**DESCRIPTION OF THE TASK**
Find how many lines in the data below mention "different". Give the number only.

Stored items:
* * * * * * * * *
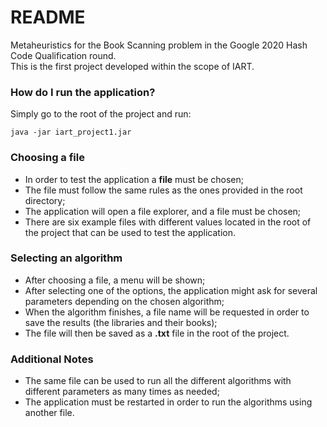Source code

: # README #

Metaheuristics for the Book Scanning problem in the Google 2020 Hash Code Qualification round.<br>
This is the first project developed within the scope of IART.

### How do I run the application? ###

Simply go to the root of the project and run:

```
java -jar iart_project1.jar
```

### Choosing a file ###

- In order to test the application a **file** must be chosen;<br>
- The file must follow the same rules as the ones provided in the root directory;<br> 
- The application will open a file explorer, and a file must be chosen;<br>
- There are six example files with different values located in the root of the project that can be used to test the application.

### Selecting an algorithm ###

- After choosing a file, a menu will be shown; <br> 
- After selecting one of the options, the application might ask for several parameters depending on the chosen algorithm;<br>
- When the algorithm finishes, a file name will be requested in order to save the results (the libraries and their books);<br>
- The file will then be saved as a **.txt** file in the root of the project.

### Additional Notes ###

- The same file can be used to run all the different algorithms with different parameters as many times as needed;<br>
- The application must be restarted in order to run the algorithms using another file.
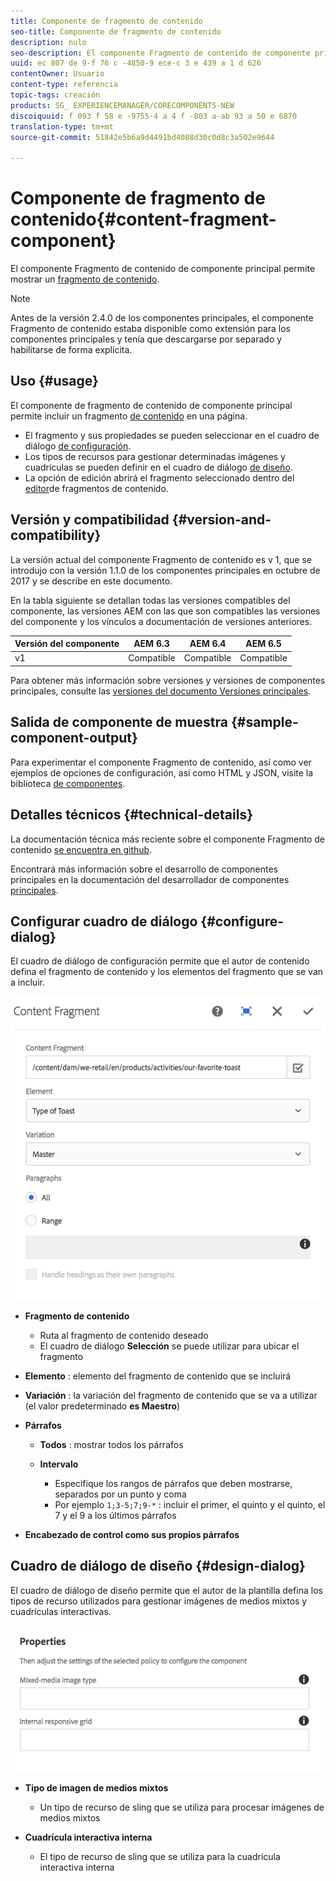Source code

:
 ```yaml
---
title: Componente de fragmento de contenido
seo-title: Componente de fragmento de contenido
description: nulo
seo-description: El componente Fragmento de contenido de componente principal permite mostrar un fragmento de contenido.
uuid: ec 807 de 9-f 76 c -4850-9 ece-c 3 e 439 a 1 d 626
contentOwner: Usuario
content-type: referencia
topic-tags: creación
products: SG_ EXPERIENCEMANAGER/CORECOMPONENTS-NEW
discoiquuid: f 093 f 58 e -9755-4 a 4 f -803 a-ab 93 a 50 e 6870
translation-type: tm+mt
source-git-commit: 51842e5b6a9d4491bd4088d30c0d8c3a502e9644

---
```



# Componente de fragmento de contenido{#content-fragment-component}

El componente Fragmento de contenido de componente principal permite mostrar un [fragmento de contenido](https://helpx.adobe.com/experience-manager/6-5/assets/using/content-fragments.html).

>[!NOTE]
>
>Antes de la versión 2.4.0 de los componentes principales, el componente Fragmento de contenido estaba disponible como extensión para los componentes principales y tenía que descargarse por separado y habilitarse de forma explícita.

## Uso {#usage}

El componente de fragmento de contenido de componente principal permite incluir un fragmento [de contenido](https://helpx.adobe.com/experience-manager/6-5/assets/using/content-fragments.html) en una página.

* El fragmento y sus propiedades se pueden seleccionar en el cuadro de diálogo [de configuración](#configure-dialog).
* Los tipos de recursos para gestionar determinadas imágenes y cuadrículas se pueden definir en el cuadro de diálogo [de diseño](#design-dialog).
* La opción de edición abrirá el fragmento seleccionado dentro del [editor](https://helpx.adobe.com/content/help/en/experience-manager/6-5/assets/using/content-fragments.html)de fragmentos de contenido.

## Versión y compatibilidad {#version-and-compatibility}

La versión actual del componente Fragmento de contenido es v 1, que se introdujo con la versión 1.1.0 de los componentes principales en octubre de 2017 y se describe en este documento.

En la tabla siguiente se detallan todas las versiones compatibles del componente, las versiones AEM con las que son compatibles las versiones del componente y los vínculos a documentación de versiones anteriores.

| Versión del componente | AEM 6.3 | AEM 6.4 | AEM 6.5 |
|--- |--- |--- |---|
| v1 | Compatible | Compatible | Compatible |

Para obtener más información sobre versiones y versiones de componentes principales, consulte las [versiones del documento Versiones principales](versions.md).

## Salida de componente de muestra {#sample-component-output}

Para experimentar el componente Fragmento de contenido, así como ver ejemplos de opciones de configuración, así como HTML y JSON, visite la biblioteca [de componentes](http://opensource.adobe.com/aem-core-wcm-components/library/content-fragment.html).

## Detalles técnicos {#technical-details}

La documentación técnica más reciente sobre el componente Fragmento de contenido [se encuentra en github](https://github.com/adobe/aem-core-wcm-components/tree/master/content/src/content/jcr_root/apps/core/wcm/components/contentfragment/v1/contentfragment).

Encontrará más información sobre el desarrollo de componentes principales en la documentación del desarrollador de componentes [principales](developing.md).

## Configurar cuadro de diálogo {#configure-dialog}

El cuadro de diálogo de configuración permite que el autor de contenido defina el fragmento de contenido y los elementos del fragmento que se van a incluir.

![](assets/chlimage_1-87.png)

* **Fragmento de contenido**

   * Ruta al fragmento de contenido deseado
   * El cuadro de diálogo **Selección** se puede utilizar para ubicar el fragmento

* **Elemento** : elemento del fragmento de contenido que se incluirá
* **Variación** : la variación del fragmento de contenido que se va a utilizar (el valor predeterminado **es Maestro**)

* **Párrafos**

   * **Todos** : mostrar todos los párrafos
   * **Intervalo**

      * Especifique los rangos de párrafos que deben mostrarse, separados por un punto y coma
      * Por ejemplo `1;3-5;7;9-*` : incluir el primer, el quinto y el quinto, el 7 y el 9 a los últimos párrafos

* **Encabezado de control como sus propios párrafos**

## Cuadro de diálogo de diseño {#design-dialog}

El cuadro de diálogo de diseño permite que el autor de la plantilla defina los tipos de recurso utilizados para gestionar imágenes de medios mixtos y cuadrículas interactivas.

![](assets/chlimage_1-88.png)

* **Tipo de imagen de medios mixtos**

   * Un tipo de recurso de sling que se utiliza para procesar imágenes de medios mixtos

* **Cuadrícula interactiva interna**

   * El tipo de recurso de sling que se utiliza para la cuadrícula interactiva interna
* * * * * * * * *
**RESULT BELOW**
2